Assigned task >> Filter these entries so that only lines with the word "SpVgg" remain.

Supplied entries >>
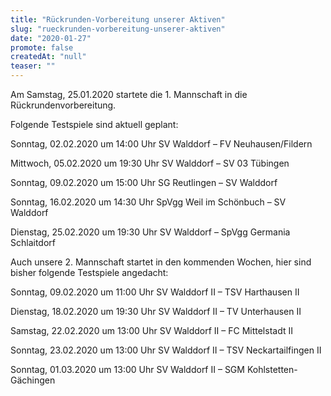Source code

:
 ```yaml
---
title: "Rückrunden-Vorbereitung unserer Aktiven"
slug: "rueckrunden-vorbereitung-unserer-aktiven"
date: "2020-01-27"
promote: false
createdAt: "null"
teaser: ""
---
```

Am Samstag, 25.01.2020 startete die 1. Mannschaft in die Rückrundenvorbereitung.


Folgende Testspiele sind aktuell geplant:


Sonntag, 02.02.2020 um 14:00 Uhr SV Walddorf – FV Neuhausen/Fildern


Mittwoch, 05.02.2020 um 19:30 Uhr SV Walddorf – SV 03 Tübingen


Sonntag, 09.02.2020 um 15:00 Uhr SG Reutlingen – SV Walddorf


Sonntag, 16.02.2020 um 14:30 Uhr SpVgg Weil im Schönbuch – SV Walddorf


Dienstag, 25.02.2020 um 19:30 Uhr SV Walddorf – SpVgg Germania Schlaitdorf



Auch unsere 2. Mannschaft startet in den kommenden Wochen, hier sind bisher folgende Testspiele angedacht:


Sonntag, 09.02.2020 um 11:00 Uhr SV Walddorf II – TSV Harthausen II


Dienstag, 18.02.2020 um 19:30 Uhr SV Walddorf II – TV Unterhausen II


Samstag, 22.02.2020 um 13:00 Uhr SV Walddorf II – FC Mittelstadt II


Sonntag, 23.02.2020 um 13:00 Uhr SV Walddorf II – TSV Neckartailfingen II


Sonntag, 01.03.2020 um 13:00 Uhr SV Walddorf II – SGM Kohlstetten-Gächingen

Exercise solution >>
Sonntag, 16.02.2020 um 14:30 Uhr SpVgg Weil im Schönbuch – SV Walddorf
Dienstag, 25.02.2020 um 19:30 Uhr SV Walddorf – SpVgg Germania Schlaitdorf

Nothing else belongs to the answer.